=== Work task ===
I'd like the entries reproduced exactly, with the images omitted.

Plain-text document sources
____

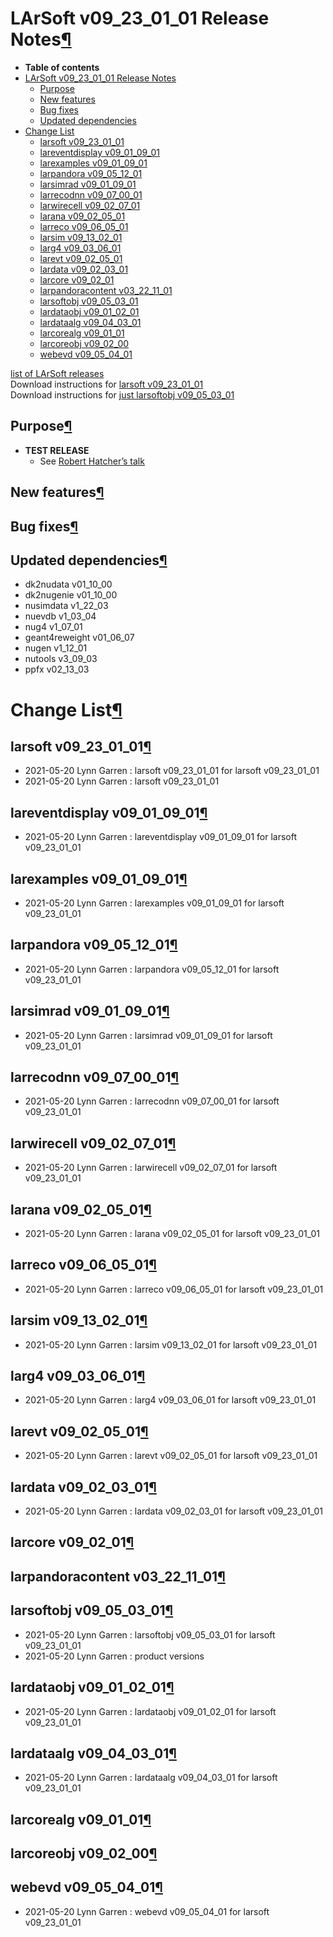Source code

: LArSoft v09\_23\_01\_01 Release Notes[¶](#LArSoft-v09_23_01_01-Release-Notes)
=============================================================================

-   **Table of contents**
-   [LArSoft v09\_23\_01\_01 Release Notes](#LArSoft-v09_23_01_01-Release-Notes)
    -   [Purpose](#Purpose)
    -   [New features](#New-features)
    -   [Bug fixes](#Bug-fixes)
    -   [Updated dependencies](#Updated-dependencies)
-   [Change List](#Change-List)
    -   [larsoft v09\_23\_01\_01](#larsoft-v09_23_01_01)
    -   [lareventdisplay v09\_01\_09\_01](#lareventdisplay-v09_01_09_01)
    -   [larexamples v09\_01\_09\_01](#larexamples-v09_01_09_01)
    -   [larpandora v09\_05\_12\_01](#larpandora-v09_05_12_01)
    -   [larsimrad v09\_01\_09\_01](#larsimrad-v09_01_09_01)
    -   [larrecodnn v09\_07\_00\_01](#larrecodnn-v09_07_00_01)
    -   [larwirecell v09\_02\_07\_01](#larwirecell-v09_02_07_01)
    -   [larana v09\_02\_05\_01](#larana-v09_02_05_01)
    -   [larreco v09\_06\_05\_01](#larreco-v09_06_05_01)
    -   [larsim v09\_13\_02\_01](#larsim-v09_13_02_01)
    -   [larg4 v09\_03\_06\_01](#larg4-v09_03_06_01)
    -   [larevt v09\_02\_05\_01](#larevt-v09_02_05_01)
    -   [lardata v09\_02\_03\_01](#lardata-v09_02_03_01)
    -   [larcore v09\_02\_01](#larcore-v09_02_01)
    -   [larpandoracontent v03\_22\_11\_01](#larpandoracontent-v03_22_11_01)
    -   [larsoftobj v09\_05\_03\_01](#larsoftobj-v09_05_03_01)
    -   [lardataobj v09\_01\_02\_01](#lardataobj-v09_01_02_01)
    -   [lardataalg v09\_04\_03\_01](#lardataalg-v09_04_03_01)
    -   [larcorealg v09\_01\_01](#larcorealg-v09_01_01)
    -   [larcoreobj v09\_02\_00](#larcoreobj-v09_02_00)
    -   [webevd v09\_05\_04\_01](#webevd-v09_05_04_01)

[list of LArSoft releases](LArSoft_release_list)\
Download instructions for [larsoft v09\_23\_01\_01](http://scisoft.fnal.gov/scisoft/bundles/larsoft/v09_23_01_01/larsoft-v09_23_01_01.html)\
Download instructions for [just larsoftobj v09\_05\_03\_01](http://scisoft.fnal.gov/scisoft/bundles/larsoftobj/v09_05_03_01/larsoftobj-v09_05_03_01.html)


Purpose[¶](#Purpose)
--------------------

-   **TEST RELEASE**
    -   See [Robert Hatcher’s talk](https://indico.fnal.gov/event/49181/contributions/215615/attachments/143090/180968/GENIE_v3_02_00_preparation.pdf)


New features[¶](#New-features)
------------------------------


Bug fixes[¶](#Bug-fixes)
------------------------


Updated dependencies[¶](#Updated-dependencies)
----------------------------------------------

-   dk2nudata v01\_10\_00
-   dk2nugenie v01\_10\_00
-   nusimdata v1\_22\_03
-   nuevdb v1\_03\_04
-   nug4 v1\_07\_01
-   geant4reweight v01\_06\_07
-   nugen v1\_12\_01
-   nutools v3\_09\_03
-   ppfx v02\_13\_03


Change List[¶](#Change-List)
============================


larsoft v09\_23\_01\_01[¶](#larsoft-v09_23_01_01)
-------------------------------------------------

-   2021-05-20 Lynn Garren : larsoft v09\_23\_01\_01 for larsoft v09\_23\_01\_01
-   2021-05-20 Lynn Garren : larsoft v09\_23\_01\_01


lareventdisplay v09\_01\_09\_01[¶](#lareventdisplay-v09_01_09_01)
-----------------------------------------------------------------

-   2021-05-20 Lynn Garren : lareventdisplay v09\_01\_09\_01 for larsoft v09\_23\_01\_01


larexamples v09\_01\_09\_01[¶](#larexamples-v09_01_09_01)
---------------------------------------------------------

-   2021-05-20 Lynn Garren : larexamples v09\_01\_09\_01 for larsoft v09\_23\_01\_01


larpandora v09\_05\_12\_01[¶](#larpandora-v09_05_12_01)
-------------------------------------------------------

-   2021-05-20 Lynn Garren : larpandora v09\_05\_12\_01 for larsoft v09\_23\_01\_01


larsimrad v09\_01\_09\_01[¶](#larsimrad-v09_01_09_01)
-----------------------------------------------------

-   2021-05-20 Lynn Garren : larsimrad v09\_01\_09\_01 for larsoft v09\_23\_01\_01


larrecodnn v09\_07\_00\_01[¶](#larrecodnn-v09_07_00_01)
-------------------------------------------------------

-   2021-05-20 Lynn Garren : larrecodnn v09\_07\_00\_01 for larsoft v09\_23\_01\_01


larwirecell v09\_02\_07\_01[¶](#larwirecell-v09_02_07_01)
---------------------------------------------------------

-   2021-05-20 Lynn Garren : larwirecell v09\_02\_07\_01 for larsoft v09\_23\_01\_01


larana v09\_02\_05\_01[¶](#larana-v09_02_05_01)
-----------------------------------------------

-   2021-05-20 Lynn Garren : larana v09\_02\_05\_01 for larsoft v09\_23\_01\_01


larreco v09\_06\_05\_01[¶](#larreco-v09_06_05_01)
-------------------------------------------------

-   2021-05-20 Lynn Garren : larreco v09\_06\_05\_01 for larsoft v09\_23\_01\_01


larsim v09\_13\_02\_01[¶](#larsim-v09_13_02_01)
-----------------------------------------------

-   2021-05-20 Lynn Garren : larsim v09\_13\_02\_01 for larsoft v09\_23\_01\_01


larg4 v09\_03\_06\_01[¶](#larg4-v09_03_06_01)
---------------------------------------------

-   2021-05-20 Lynn Garren : larg4 v09\_03\_06\_01 for larsoft v09\_23\_01\_01


larevt v09\_02\_05\_01[¶](#larevt-v09_02_05_01)
-----------------------------------------------

-   2021-05-20 Lynn Garren : larevt v09\_02\_05\_01 for larsoft v09\_23\_01\_01


lardata v09\_02\_03\_01[¶](#lardata-v09_02_03_01)
-------------------------------------------------

-   2021-05-20 Lynn Garren : lardata v09\_02\_03\_01 for larsoft v09\_23\_01\_01


larcore v09\_02\_01[¶](#larcore-v09_02_01)
------------------------------------------


larpandoracontent v03\_22\_11\_01[¶](#larpandoracontent-v03_22_11_01)
---------------------------------------------------------------------


larsoftobj v09\_05\_03\_01[¶](#larsoftobj-v09_05_03_01)
-------------------------------------------------------

-   2021-05-20 Lynn Garren : larsoftobj v09\_05\_03\_01 for larsoft v09\_23\_01\_01
-   2021-05-20 Lynn Garren : product versions


lardataobj v09\_01\_02\_01[¶](#lardataobj-v09_01_02_01)
-------------------------------------------------------

-   2021-05-20 Lynn Garren : lardataobj v09\_01\_02\_01 for larsoft v09\_23\_01\_01


lardataalg v09\_04\_03\_01[¶](#lardataalg-v09_04_03_01)
-------------------------------------------------------

-   2021-05-20 Lynn Garren : lardataalg v09\_04\_03\_01 for larsoft v09\_23\_01\_01


larcorealg v09\_01\_01[¶](#larcorealg-v09_01_01)
------------------------------------------------


larcoreobj v09\_02\_00[¶](#larcoreobj-v09_02_00)
------------------------------------------------


webevd v09\_05\_04\_01[¶](#webevd-v09_05_04_01)
-----------------------------------------------

-   2021-05-20 Lynn Garren : webevd v09\_05\_04\_01 for larsoft v09\_23\_01\_01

____

=== Completed task ===
Source code

: LArSoft v09\_23\_01\_01 Release Notes[¶](#LArSoft-v09_23_01_01-Release-Notes)
=============================================================================

-   **Table of contents**
-   [LArSoft v09\_23\_01\_01 Release Notes](#LArSoft-v09_23_01_01-Release-Notes)
    -   [Purpose](#Purpose)
    -   [New features](#New-features)
    -   [Bug fixes](#Bug-fixes)
    -   [Updated dependencies](#Updated-dependencies)
-   [Change List](#Change-List)
    -   [larsoft v09\_23\_01\_01](#larsoft-v09_23_01_01)
    -   [lareventdisplay v09\_01\_09\_01](#lareventdisplay-v09_01_09_01)
    -   [larexamples v09\_01\_09\_01](#larexamples-v09_01_09_01)
    -   [larpandora v09\_05\_12\_01](#larpandora-v09_05_12_01)
    -   [larsimrad v09\_01\_09\_01](#larsimrad-v09_01_09_01)
    -   [larrecodnn v09\_07\_00\_01](#larrecodnn-v09_07_00_01)
    -   [larwirecell v09\_02\_07\_01](#larwirecell-v09_02_07_01)
    -   [larana v09\_02\_05\_01](#larana-v09_02_05_01)
    -   [larreco v09\_06\_05\_01](#larreco-v09_06_05_01)
    -   [larsim v09\_13\_02\_01](#larsim-v09_13_02_01)
    -   [larg4 v09\_03\_06\_01](#larg4-v09_03_06_01)
    -   [larevt v09\_02\_05\_01](#larevt-v09_02_05_01)
    -   [lardata v09\_02\_03\_01](#lardata-v09_02_03_01)
    -   [larcore v09\_02\_01](#larcore-v09_02_01)
    -   [larpandoracontent v03\_22\_11\_01](#larpandoracontent-v03_22_11_01)
    -   [larsoftobj v09\_05\_03\_01](#larsoftobj-v09_05_03_01)
    -   [lardataobj v09\_01\_02\_01](#lardataobj-v09_01_02_01)
    -   [lardataalg v09\_04\_03\_01](#lardataalg-v09_04_03_01)
    -   [larcorealg v09\_01\_01](#larcorealg-v09_01_01)
    -   [larcoreobj v09\_02\_00](#larcoreobj-v09_02_00)
    -   [webevd v09\_05\_04\_01](#webevd-v09_05_04_01)

[list of LArSoft releases](LArSoft_release_list)\
Download instructions for [larsoft v09\_23\_01\_01](http://scisoft.fnal.gov/scisoft/bundles/larsoft/v09_23_01_01/larsoft-v09_23_01_01.html)\
Download instructions for [just larsoftobj v09\_05\_03\_01](http://scisoft.fnal.gov/scisoft/bundles/larsoftobj/v09_05_03_01/larsoftobj-v09_05_03_01.html)


Purpose[¶](#Purpose)
--------------------

-   **TEST RELEASE**
    -   See [Robert Hatcher’s talk](https://indico.fnal.gov/event/49181/contributions/215615/attachments/143090/180968/GENIE_v3_02_00_preparation.pdf)


New features[¶](#New-features)
------------------------------


Bug fixes[¶](#Bug-fixes)
------------------------


Updated dependencies[¶](#Updated-dependencies)
----------------------------------------------

-   dk2nudata v01\_10\_00
-   dk2nugenie v01\_10\_00
-   nusimdata v1\_22\_03
-   nuevdb v1\_03\_04
-   nug4 v1\_07\_01
-   geant4reweight v01\_06\_07
-   nugen v1\_12\_01
-   nutools v3\_09\_03
-   ppfx v02\_13\_03


Change List[¶](#Change-List)
============================


larsoft v09\_23\_01\_01[¶](#larsoft-v09_23_01_01)
-------------------------------------------------

-   2021-05-20 Lynn Garren : larsoft v09\_23\_01\_01 for larsoft v09\_23\_01\_01
-   2021-05-20 Lynn Garren : larsoft v09\_23\_01\_01


lareventdisplay v09\_01\_09\_01[¶](#lareventdisplay-v09_01_09_01)
-----------------------------------------------------------------

-   2021-05-20 Lynn Garren : lareventdisplay v09\_01\_09\_01 for larsoft v09\_23\_01\_01


larexamples v09\_01\_09\_01[¶](#larexamples-v09_01_09_01)
---------------------------------------------------------

-   2021-05-20 Lynn Garren : larexamples v09\_01\_09\_01 for larsoft v09\_23\_01\_01


larpandora v09\_05\_12\_01[¶](#larpandora-v09_05_12_01)
-------------------------------------------------------

-   2021-05-20 Lynn Garren : larpandora v09\_05\_12\_01 for larsoft v09\_23\_01\_01


larsimrad v09\_01\_09\_01[¶](#larsimrad-v09_01_09_01)
-----------------------------------------------------

-   2021-05-20 Lynn Garren : larsimrad v09\_01\_09\_01 for larsoft v09\_23\_01\_01


larrecodnn v09\_07\_00\_01[¶](#larrecodnn-v09_07_00_01)
-------------------------------------------------------

-   2021-05-20 Lynn Garren : larrecodnn v09\_07\_00\_01 for larsoft v09\_23\_01\_01


larwirecell v09\_02\_07\_01[¶](#larwirecell-v09_02_07_01)
---------------------------------------------------------

-   2021-05-20 Lynn Garren : larwirecell v09\_02\_07\_01 for larsoft v09\_23\_01\_01


larana v09\_02\_05\_01[¶](#larana-v09_02_05_01)
-----------------------------------------------

-   2021-05-20 Lynn Garren : larana v09\_02\_05\_01 for larsoft v09\_23\_01\_01


larreco v09\_06\_05\_01[¶](#larreco-v09_06_05_01)
-------------------------------------------------

-   2021-05-20 Lynn Garren : larreco v09\_06\_05\_01 for larsoft v09\_23\_01\_01


larsim v09\_13\_02\_01[¶](#larsim-v09_13_02_01)
-----------------------------------------------

-   2021-05-20 Lynn Garren : larsim v09\_13\_02\_01 for larsoft v09\_23\_01\_01


larg4 v09\_03\_06\_01[¶](#larg4-v09_03_06_01)
---------------------------------------------

-   2021-05-20 Lynn Garren : larg4 v09\_03\_06\_01 for larsoft v09\_23\_01\_01


larevt v09\_02\_05\_01[¶](#larevt-v09_02_05_01)
-----------------------------------------------

-   2021-05-20 Lynn Garren : larevt v09\_02\_05\_01 for larsoft v09\_23\_01\_01


lardata v09\_02\_03\_01[¶](#lardata-v09_02_03_01)
-------------------------------------------------

-   2021-05-20 Lynn Garren : lardata v09\_02\_03\_01 for larsoft v09\_23\_01\_01


larcore v09\_02\_01[¶](#larcore-v09_02_01)
------------------------------------------


larpandoracontent v03\_22\_11\_01[¶](#larpandoracontent-v03_22_11_01)
---------------------------------------------------------------------


larsoftobj v09\_05\_03\_01[¶](#larsoftobj-v09_05_03_01)
-------------------------------------------------------

-   2021-05-20 Lynn Garren : larsoftobj v09\_05\_03\_01 for larsoft v09\_23\_01\_01
-   2021-05-20 Lynn Garren : product versions


lardataobj v09\_01\_02\_01[¶](#lardataobj-v09_01_02_01)
-------------------------------------------------------

-   2021-05-20 Lynn Garren : lardataobj v09\_01\_02\_01 for larsoft v09\_23\_01\_01


lardataalg v09\_04\_03\_01[¶](#lardataalg-v09_04_03_01)
-------------------------------------------------------

-   2021-05-20 Lynn Garren : lardataalg v09\_04\_03\_01 for larsoft v09\_23\_01\_01


larcorealg v09\_01\_01[¶](#larcorealg-v09_01_01)
------------------------------------------------


larcoreobj v09\_02\_00[¶](#larcoreobj-v09_02_00)
------------------------------------------------


webevd v09\_05\_04\_01[¶](#webevd-v09_05_04_01)
-----------------------------------------------

-   2021-05-20 Lynn Garren : webevd v09\_05\_04\_01 for larsoft v09\_23\_01\_01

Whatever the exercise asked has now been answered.